November 28 -- A team of researchers working at the National Ignition Facility, part of Lawrence Livermore National Laboratory, has found that covering a cylinder containing a small amount of hydrogen fuel with a magnetic coil and firing lasers at it triples its energy output—another step toward the development of nuclear fusion as a power source.
In their paper published in the journal Physical Review Letters, the team, which has members from several facilities in the U.S., one in the U.K. and one in Japan, describes upgrading their setup to allow for the introduction of the magnetic coil.
Last year, a team working at the same facility announced that they had come closer to achieving ignition in a nuclear fusion test than anyone has so far. Unfortunately, the were unable to repeat their results. Since that time, the team has been reviewing their original design, looking for ways to make it better.

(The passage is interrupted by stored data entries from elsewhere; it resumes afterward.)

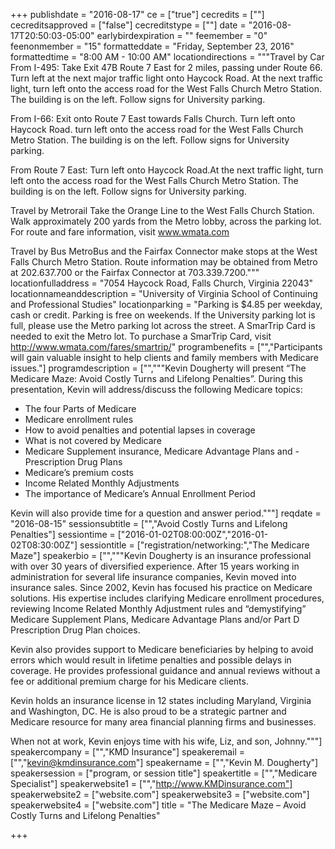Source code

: +++
publishdate = "2016-08-17"
ce = ["true"]
cecredits = [""]
cecreditsapproved = ["false"]
cecreditstype = [""]
date = "2016-08-17T20:50:03-05:00"
earlybirdexpiration = ""
feemember = "0"
feenonmember = "15"
formatteddate = "Friday, September 23, 2016"
formattedtime = "8:00 AM - 10:00 AM"
locationdirections = """Travel by Car
From I-495: Take Exit 47B Route 7 East for 2 miles, passing under Route 66. Turn left at the next major traffic light onto Haycock Road. At the next traffic light, turn left onto the access road for the West Falls Church Metro Station. The building is on the left. Follow signs for University parking.

From I-66: Exit onto Route 7 East towards Falls Church. Turn left onto Haycock Road. turn left onto the access road for the West Falls Church Metro Station. The building is on the left. Follow signs for University parking.

From Route 7 East: Turn left onto Haycock Road.At the next traffic light, turn left onto the access road for the West Falls Church Metro Station. The building is on the left. Follow signs for University parking.

Travel by Metrorail
Take the Orange Line to the West Falls Church Station. Walk approximately 200 yards from the Metro lobby, across the parking lot.  For route and fare information, visit www.wmata.com

Travel by Bus
MetroBus and the Fairfax Connector make stops at the West Falls Church Metro Station. Route information may be obtained from Metro at 202.637.700 or the Fairfax Connector at 703.339.7200."""
locationfulladdress = "7054 Haycock Road, Falls Church, Virginia 22043"
locationnameanddescription = "University of Virginia School of Continuing and Professional Studies"
locationparking = "Parking is $4.85 per weekday, cash or credit. Parking is free on weekends. If the University parking lot is full, please use the Metro parking lot across the street. A SmarTrip Card is needed to exit the Metro lot. To purchase a SmarTrip Card, visit http://www.wmata.com/fares/smartrip/"
programbenefits = ["","Participants will gain valuable insight to help clients and family members with Medicare issues."]
programdescription = ["","""Kevin Dougherty will present “The Medicare Maze: Avoid Costly Turns and Lifelong Penalties”. During this presentation, Kevin will address/discuss the following Medicare topics:

  - The four Parts of Medicare
  - Medicare enrollment rules
  - How to avoid penalties and potential lapses in coverage
  - What is not covered by Medicare
  - Medicare Supplement insurance, Medicare Advantage Plans and - Prescription Drug Plans
  - Medicare’s premium costs
  - Income Related Monthly Adjustments
  - The importance of Medicare’s Annual Enrollment Period

Kevin will also provide time for a question and answer period."""]
reqdate = "2016-08-15"
sessionsubtitle = ["","Avoid Costly Turns and Lifelong Penalties"]
sessiontime = ["2016-01-02T08:00:00Z","2016-01-02T08:30:00Z"]
sessiontitle = ["registration/networking:","The Medicare Maze"]
speakerbio = ["","""Kevin Dougherty is an insurance professional with over 30 years of diversified experience. After 15 years working in administration for several life insurance companies, Kevin moved into insurance sales. Since 2002, Kevin has focused his practice on Medicare solutions. His expertise includes clarifying Medicare enrollment procedures, reviewing Income Related Monthly Adjustment rules and “demystifying” Medicare Supplement Plans, Medicare Advantage Plans and/or Part D Prescription Drug Plan choices.
 
Kevin also provides support to Medicare beneficiaries by helping to avoid errors which would result in lifetime penalties and possible delays in coverage. He provides professional guidance and annual reviews without a fee or additional premium charge for his Medicare clients.
 
Kevin holds an insurance license in 12 states including Maryland, Virginia and Washington, DC. He is also proud to be a strategic partner and Medicare resource for many area financial planning firms and businesses. 

When not at work, Kevin enjoys time with his wife, Liz, and son, Johnny."""]
speakercompany = ["","KMD Insurance"]
speakeremail = ["","kevin@kmdinsurance.com"]
speakername = ["","Kevin M. Dougherty"]
speakersession = ["program, or session title"]
speakertitle = ["","Medicare Specialist"]
speakerwebsite1 = ["","http://www.KMDinsurance.com"]
speakerwebsite2 = ["website.com"]
speakerwebsite3 = ["website.com"]
speakerwebsite4 = ["website.com"]
title = "The Medicare Maze – Avoid Costly Turns and Lifelong Penalties"

+++

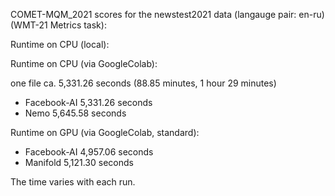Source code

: COMET-MQM_2021 scores for the newstest2021 data (langauge pair: en-ru)(WMT-21 Metrics task):

Runtime on CPU (local):

Runtime on CPU (via GoogleColab):

one file ca. 5,331.26 seconds (88.85 minutes, 1 hour 29 minutes)

- Facebook-AI 5,331.26 seconds
- Nemo 5,645.58 seconds

Runtime on GPU (via GoogleColab, standard):

- Facebook-AI 4,957.06 seconds
- Manifold 5,121.30 seconds

The time varies with each run.
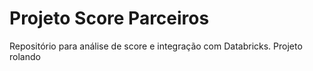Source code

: # Projeto Score Parceiros
Repositório para análise de score e integração com Databricks.
Projeto rolando
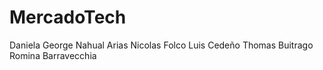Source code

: 
# MercadoTech

Daniela George
Nahual Arias
Nicolas Folco
Luis Cedeño
Thomas Buitrago
Romina Barravecchia
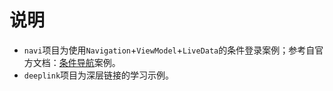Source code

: # 说明

- `navi`项目为使用`Navigation`+`ViewModel`+`LiveData`的条件登录案例；参考自官方文档：[条件导航](https://developer.android.google.cn/guide/navigation/navigation-conditional?hl=zh_cn)案例。
- `deeplink`项目为深层链接的学习示例。

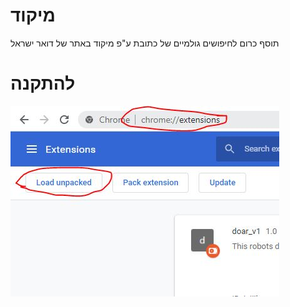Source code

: # מיקוד
תוסף כרום לחיפושים גולמיים של כתובת ע"פ מיקוד באתר של דואר ישראל

# להתקנה 

![צילום מסך התקנה](https://github.com/andyil/mikud/blob/master/installation.jpg)
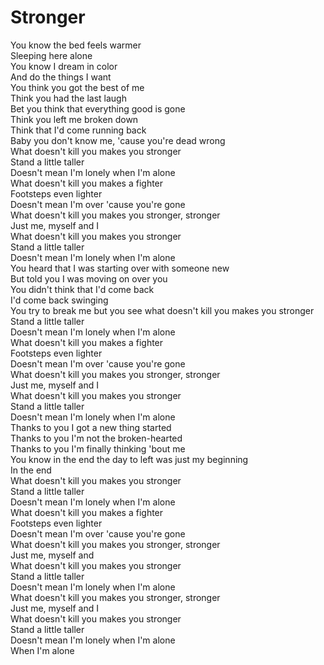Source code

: # Stronger

You know the bed feels warmer  
Sleeping here alone  
You know I dream in color  
And do the things I want  
You think you got the best of me  
Think you had the last laugh  
Bet you think that everything good is gone  
Think you left me broken down  
Think that I'd come running back  
Baby you don't know me, 'cause you're dead wrong  
What doesn't kill you makes you stronger  
Stand a little taller  
Doesn't mean I'm lonely when I'm alone  
What doesn't kill you makes a fighter  
Footsteps even lighter  
Doesn't mean I'm over 'cause you're gone  
What doesn't kill you makes you stronger, stronger  
Just me, myself and I  
What doesn't kill you makes you stronger  
Stand a little taller  
Doesn't mean I'm lonely when I'm alone  
You heard that I was starting over with someone new  
But told you I was moving on over you  
You didn't think that I'd come back  
I'd come back swinging  
You try to break me but you see what doesn't kill you makes you stronger  
Stand a little taller  
Doesn't mean I'm lonely when I'm alone  
What doesn't kill you makes a fighter  
Footsteps even lighter  
Doesn't mean I'm over 'cause you're gone  
What doesn't kill you makes you stronger, stronger  
Just me, myself and I  
What doesn't kill you makes you stronger  
Stand a little taller  
Doesn't mean I'm lonely when I'm alone  
Thanks to you I got a new thing started  
Thanks to you I'm not the broken-hearted  
Thanks to you I'm finally thinking 'bout me  
You know in the end the day to left was just my beginning  
In the end  
What doesn't kill you makes you stronger  
Stand a little taller  
Doesn't mean I'm lonely when I'm alone  
What doesn't kill you makes a fighter  
Footsteps even lighter  
Doesn't mean I'm over 'cause you're gone  
What doesn't kill you makes you stronger, stronger  
Just me, myself and  
What doesn't kill you makes you stronger  
Stand a little taller  
Doesn't mean I'm lonely when I'm alone  
What doesn't kill you makes you stronger, stronger  
Just me, myself and I  
What doesn't kill you makes you stronger  
Stand a little taller  
Doesn't mean I'm lonely when I'm alone  
When I'm alone  
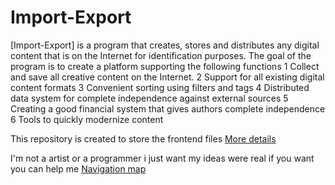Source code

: # Import-Export

[Import-Export] is a program that creates, stores and distributes any digital content that is on the Internet for identification purposes.
The goal of the program is to create a platform supporting the following functions
1 Collect and save all creative content on the Internet.
2 Support for all existing digital content formats
3 Convenient sorting using filters and tags
4 Distributed data system for complete independence against external sources
5 Creating a good financial system that gives authors complete independence
6 Tools to quickly modernize content

This repository is created to store the frontend files
[More details](https://github.com/libarty/ine_base)

I'm not a  artist or a programmer
i just want my ideas were real
if you want you can help me
[Navigation map](https://github.com/libarty/ine_base/tree/master/en/System/Navigation_map)


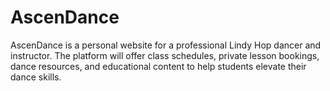# AscenDance
AscenDance is a personal website for a professional Lindy Hop dancer and instructor. The platform will offer class schedules, private lesson bookings, dance resources, and educational content to help students elevate their dance skills.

The original design involved firing 192 laser beams at a tiny cylinder containing a tiny sphere of hydrogen at its center. This created X-rays that heated the sphere until its atoms began to fuse. Some of the design improvements have involved changing the size of the holes through which the lasers pass, but they have only led to minor changes.
Looking for a better solution, the team studied prior research and found several studies that had shown, via simulation, that encasing a cylinder in a magnetic field should significantly increase the energy output.
Putting the suggestion into practice, the researchers had to modify the cylinder—originally, it was made of gold. Placing it in a strong magnetic field would create an electric current strong enough to tear the cylinder apart, so they made a new one from an alloy of gold and tantalum. They also switched the gas from hydrogen to deuterium (another kind of hydrogen), then covered the whole works with a tesla magnetic field using a coil. Then they fired up the lasers. The researchers saw an immediate improvement—the hot spot on the sphere went up by 40% and the energy output was tripled.
The work marks a step toward the ultimate goal—creating a fusion reactor that can produce more energy than is put into it.